Bref, ce texte complexifie l’environnement normatif des PME. Il s’inscrit dans la lignée d’une série de décisions prises depuis 2012 qui, pardonnez-moi le terme, plombent les petites entreprises : création du droit d’information préalable en cas de cession, dont cette proposition se veut le prolongement, mais aussi création du compte pénibilité, revirements massifs et baisses des aides sur l’apprentissage, ou encore CICE – crédit d’impôt pour la compétitivité et l’emploi – mal ciblé…

Ironiquement, cette proposition de loi intervient alors que le Gouvernement prend lui-même conscience de ses erreurs et multiplie les missions pour atténuer l’effet destructeur des différentes mesures que je viens de citer. Je pense à la mission en cours sur la simplification du compte pénibilité – comment ne pas y voir l’aveu d’un défaut d’anticipation ! – dont nous attendons les conclusions avec impatience, ou aux annonces faites à la suite de la remise du rapport Dombre Coste sur le droit d’information. Nous ne disposons pas de retours concernant ces dispositions, donc l’impact sur les cessions n’a pas été mesuré. Ce serait pourtant utile, avant d’adopter un dispositif encore plus contraignant !

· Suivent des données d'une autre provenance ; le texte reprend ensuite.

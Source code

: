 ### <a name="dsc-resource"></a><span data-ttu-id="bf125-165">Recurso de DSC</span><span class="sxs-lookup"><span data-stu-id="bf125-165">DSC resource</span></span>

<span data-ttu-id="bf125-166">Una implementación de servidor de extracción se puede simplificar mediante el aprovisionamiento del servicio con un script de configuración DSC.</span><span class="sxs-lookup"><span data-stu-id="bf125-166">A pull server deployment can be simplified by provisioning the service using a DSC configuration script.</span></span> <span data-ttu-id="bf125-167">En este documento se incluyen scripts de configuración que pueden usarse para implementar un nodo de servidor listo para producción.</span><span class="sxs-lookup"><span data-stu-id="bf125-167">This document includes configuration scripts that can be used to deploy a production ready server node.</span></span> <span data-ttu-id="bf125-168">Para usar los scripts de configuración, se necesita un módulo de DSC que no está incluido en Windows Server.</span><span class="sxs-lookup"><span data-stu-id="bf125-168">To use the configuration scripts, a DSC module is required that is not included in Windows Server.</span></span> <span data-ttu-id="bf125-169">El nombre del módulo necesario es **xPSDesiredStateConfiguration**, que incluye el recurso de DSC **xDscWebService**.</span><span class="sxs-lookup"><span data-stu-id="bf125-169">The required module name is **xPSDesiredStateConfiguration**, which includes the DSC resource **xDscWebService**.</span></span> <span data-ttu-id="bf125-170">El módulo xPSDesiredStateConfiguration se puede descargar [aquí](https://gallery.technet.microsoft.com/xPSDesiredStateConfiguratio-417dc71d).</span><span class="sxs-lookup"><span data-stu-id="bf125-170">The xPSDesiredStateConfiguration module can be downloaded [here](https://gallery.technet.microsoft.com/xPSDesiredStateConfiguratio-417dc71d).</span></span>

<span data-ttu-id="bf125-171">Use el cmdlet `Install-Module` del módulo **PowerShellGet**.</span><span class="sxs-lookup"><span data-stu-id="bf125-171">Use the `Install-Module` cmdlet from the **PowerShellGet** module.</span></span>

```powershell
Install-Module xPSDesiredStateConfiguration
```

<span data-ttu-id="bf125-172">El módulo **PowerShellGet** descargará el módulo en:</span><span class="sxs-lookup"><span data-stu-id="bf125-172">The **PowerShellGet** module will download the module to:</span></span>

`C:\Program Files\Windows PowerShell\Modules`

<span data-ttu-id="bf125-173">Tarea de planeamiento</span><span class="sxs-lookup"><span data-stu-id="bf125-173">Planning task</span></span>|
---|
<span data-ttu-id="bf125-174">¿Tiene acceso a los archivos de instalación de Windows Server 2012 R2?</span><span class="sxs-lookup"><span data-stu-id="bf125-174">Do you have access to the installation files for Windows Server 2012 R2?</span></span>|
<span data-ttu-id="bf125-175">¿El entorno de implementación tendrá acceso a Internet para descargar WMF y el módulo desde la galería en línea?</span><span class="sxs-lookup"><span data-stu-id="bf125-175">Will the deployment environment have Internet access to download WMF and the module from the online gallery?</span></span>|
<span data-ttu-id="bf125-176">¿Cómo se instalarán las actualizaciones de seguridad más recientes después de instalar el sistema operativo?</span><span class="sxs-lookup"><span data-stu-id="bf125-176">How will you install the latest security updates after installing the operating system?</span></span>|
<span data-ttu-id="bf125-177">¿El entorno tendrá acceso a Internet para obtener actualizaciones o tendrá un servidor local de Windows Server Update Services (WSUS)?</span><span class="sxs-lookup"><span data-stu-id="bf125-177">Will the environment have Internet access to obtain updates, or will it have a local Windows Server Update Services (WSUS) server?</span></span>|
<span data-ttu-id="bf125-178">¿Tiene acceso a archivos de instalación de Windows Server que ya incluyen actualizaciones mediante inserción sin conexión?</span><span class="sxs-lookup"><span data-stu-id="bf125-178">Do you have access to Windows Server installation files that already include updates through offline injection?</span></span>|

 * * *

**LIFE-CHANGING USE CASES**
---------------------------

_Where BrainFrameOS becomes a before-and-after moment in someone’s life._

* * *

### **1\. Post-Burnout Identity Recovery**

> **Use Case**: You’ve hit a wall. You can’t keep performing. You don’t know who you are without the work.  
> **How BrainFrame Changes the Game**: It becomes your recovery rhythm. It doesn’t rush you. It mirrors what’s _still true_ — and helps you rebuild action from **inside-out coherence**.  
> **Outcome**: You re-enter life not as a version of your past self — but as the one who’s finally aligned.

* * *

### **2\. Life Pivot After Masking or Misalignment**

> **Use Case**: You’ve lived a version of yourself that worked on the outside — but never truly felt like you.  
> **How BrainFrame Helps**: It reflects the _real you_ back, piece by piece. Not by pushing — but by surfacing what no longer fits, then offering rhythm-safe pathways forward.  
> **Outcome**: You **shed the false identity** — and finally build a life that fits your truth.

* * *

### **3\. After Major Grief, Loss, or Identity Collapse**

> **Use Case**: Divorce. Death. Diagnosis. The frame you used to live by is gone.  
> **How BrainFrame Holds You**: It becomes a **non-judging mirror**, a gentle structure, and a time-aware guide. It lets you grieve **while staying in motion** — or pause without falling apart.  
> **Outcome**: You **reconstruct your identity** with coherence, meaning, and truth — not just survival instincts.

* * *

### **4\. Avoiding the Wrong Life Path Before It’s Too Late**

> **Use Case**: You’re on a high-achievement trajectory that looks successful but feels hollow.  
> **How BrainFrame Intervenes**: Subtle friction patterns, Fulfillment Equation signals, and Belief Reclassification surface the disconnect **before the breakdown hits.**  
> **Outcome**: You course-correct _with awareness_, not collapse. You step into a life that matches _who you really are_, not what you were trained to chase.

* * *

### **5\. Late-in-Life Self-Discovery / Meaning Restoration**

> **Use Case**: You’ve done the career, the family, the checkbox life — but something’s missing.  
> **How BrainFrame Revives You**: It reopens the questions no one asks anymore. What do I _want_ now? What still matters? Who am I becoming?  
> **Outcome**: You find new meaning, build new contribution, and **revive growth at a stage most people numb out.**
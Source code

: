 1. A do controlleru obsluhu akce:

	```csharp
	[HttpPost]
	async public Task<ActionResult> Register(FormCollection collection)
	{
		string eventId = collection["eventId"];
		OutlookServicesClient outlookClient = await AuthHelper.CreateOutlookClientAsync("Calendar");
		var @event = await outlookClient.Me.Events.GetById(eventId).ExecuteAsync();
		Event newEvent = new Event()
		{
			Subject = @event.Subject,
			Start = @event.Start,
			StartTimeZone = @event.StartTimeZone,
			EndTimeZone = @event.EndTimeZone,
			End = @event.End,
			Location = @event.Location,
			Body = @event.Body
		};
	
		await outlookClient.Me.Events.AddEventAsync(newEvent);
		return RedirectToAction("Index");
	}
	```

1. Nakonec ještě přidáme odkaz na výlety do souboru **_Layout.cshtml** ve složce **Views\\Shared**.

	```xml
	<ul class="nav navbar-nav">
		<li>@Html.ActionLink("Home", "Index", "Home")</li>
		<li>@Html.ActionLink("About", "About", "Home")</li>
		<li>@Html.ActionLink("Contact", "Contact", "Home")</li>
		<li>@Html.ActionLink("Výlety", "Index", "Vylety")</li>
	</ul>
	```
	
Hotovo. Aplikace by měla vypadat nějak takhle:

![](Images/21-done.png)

La cacophonie gouvernementale est telle que bienheureux celui qui pourra dire quelles suites concrètes seront données à ce rapport. J’en retiens toutefois que la mission d’évaluation envisage de revenir sur les sanctions relatives au droit d’information, notamment la sanction de nullité de la cession en cas de méconnaissance de ce droit. Or, et c’est bien là le paradoxe, la proposition de loi que nous examinons crée une nouvelle obligation dont la méconnaissance ouvre droit, encore une fois, à une action en nullité de la cession. C’est quand même extraordinaire !

Ces considérations rendent d’autant plus incompréhensible le vote de nos collègues en commission des lois. Malgré les bonnes intentions de Mme la rapporteure, je tiens à le souligner car je ne doute pas de ses convictions, ce texte risque réellement de contrevenir à ses objectifs. N’aggravons pas une situation déjà difficile pour les salariés de ces entreprises. Faisons plutôt confiance aux cédants, qui ont comme principale ambition la survie de leur entreprise. Eux sauront mieux que quiconque, et certainement mieux que le législateur, se tourner soit vers leurs salariés, soit vers un acquéreur extérieur, pour le bien et la pérennité de leur entreprise. Plutôt que de régenter la vie des entreprises, laissons-leur le peu de liberté qui leur reste encore.